虽说我之前已经写过一个CIR(CorpusIterationReader)类实现的文章用来解决类似问题(哎?我那篇文章哪去了,被吃了么……emmmm,以后再重发一次吧。)但是那个类也只能让 pivot 以 “文件指针+instance指针” 的方式进行顺序存取,不是很好处理 “shuffle后随机存取” 的情况,再者,“每个文件中包括多个samples” 的设计在多进程中容易产生冲突。
经 cyx 学长提醒,可以考虑每个 sample 单独作为一个文件。(我觉得吧,这个也会有个小问题,就是这个文件夹里千万别一不小心按一下 ls -all
不然要等好半天了哈哈哈)于是基于学长 OneFileDB 的设计,重构并实现了一些这种处理方案的工具类及工具函数,便于我基于 PyTorch 的模型得以正常训练。
跨版本编码兼容
实现过程中,由于 python2 的老项目和 python3 的新项目都需要使用,于是编码也是一个大难题,参考 Bert 里的 convert_to_unicode,研究了 ujson
和 json.JSONEncoder
是如何将不同编码处理成 unicode 并存为 json 格式,把相关的实现也放了进去。
对于一个 json 文件而言,通常是一个 list,里面包含多个dict的形式存储的 samples
对于模型而言,我们需要的是,在 sample 的数量足够多时,还要能够较快地通过下标(或者key)来获取到对应的 sample 喂给模型。
# JSON EXAMPLE
j = [{'info': {'sid': 'test1'},
'words': [{'id': 'w0', 'word': u'电'.encode('utf-8')},
{'id': 'w1', 'word': u'话'.encode('utf-8')},
{'id': 'w2', 'word': '[unused10]'},
{'id': 'w3', 'word': '0'},
{'id': 'w4', 'word': '2'},
{'id': 'w5', 'word': '1'},
{'id': 'w6', 'word': '-'},
{'id': 'w7', 'word': '3'},
{'id': 'w27', 'word': '0'}],
'entities': [], 'relations': []},
{'info': {'sid': 'test2'},
'words': [{'id': 'w0', 'word': u'地'.encode('utf-8')},
{'id': 'w1', 'word': u'址'.encode('utf-8')}],
'entities': [], 'relations': []}]
我们有三种方式来进行存储:
- OneFileDB,即单文件存储,和我们平时直接读一个文件进来没有两样
- FolderDB,文件夹存储,文件夹中的每一个文件是一个 sample
- CFolderDB,加密文件夹存储,是 FolderDB 的继承类,不同点在于 sample 是加密压缩的
# 特别的,我们可以将一个json文件读入为 OneFileDB 后,
# 通过成员函数 `transfer_to_folderdb(path=)` 生成一个 FolderDB
db_of = Database('./test.json') # OneFileDB
db_f1 = db_of.transfer_to_folderdb('./test') # FolderDB
db_f2 = Database('./test') # FolderDB
db_cf = Database('./test.cfolder') # CFolderDB
这几种 DB 的使用,也是通常的写入,下标读取,遍历,获得 samples 长度等。

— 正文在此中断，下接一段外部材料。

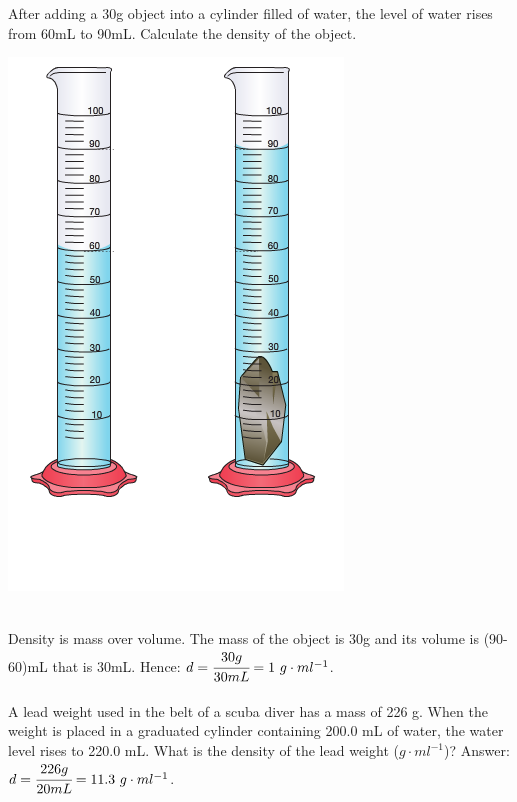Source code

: \documentclass[main.tex]{subfiles}
\begin{document}
\begin{description}
\begin{example} %
After adding a 30g object into a cylinder filled of water, the level of water rises from 60mL to 90mL. Calculate the density of the object. 
\begin{center} \includegraphics[width=0.4\linewidth]{chapter1/figure1-10}   \end{center}
\\
Density is mass over volume. The mass of the object is 30g and its volume is (90-60)mL that is 30mL. Hence: $d=\cfrac{30g}{30mL}=1\text{ }g\cdot ml^{-1}$.
\\
\faDiamond\ \\
A lead weight used in the belt of a scuba diver has a mass of 226 g. When the weight is placed in a graduated cylinder containing 200.0 mL of water, the water level rises to 220.0 mL. What is the density of the lead weight ($g\cdot ml^{-1}$)?
\flushright Answer:$d=\cfrac{226g}{20mL}=11.3\text{ }g\cdot ml^{-1}$.
\end{example}%

\end{description}
\end{document}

而对于 Folder 类的 DB 来说,还有额外的 append 函数,方便其增加新的 samples。
db.write(samples=j)
db_f.append(samples=j)
for idx, item in enumerate(db):
print(idx, item)
print(db.__len__())
print(db[1])
# coding: utf-8
# ==========================================================================
# Copyright (C) 2016-2020 All rights reserved.
#
# filename : training_dbs_new.py
# origin : cyx / caoyixuan
# author : chendian / [email protected]
# date : 2020-07-21
# desc : An alternative to the original database class (multi-json).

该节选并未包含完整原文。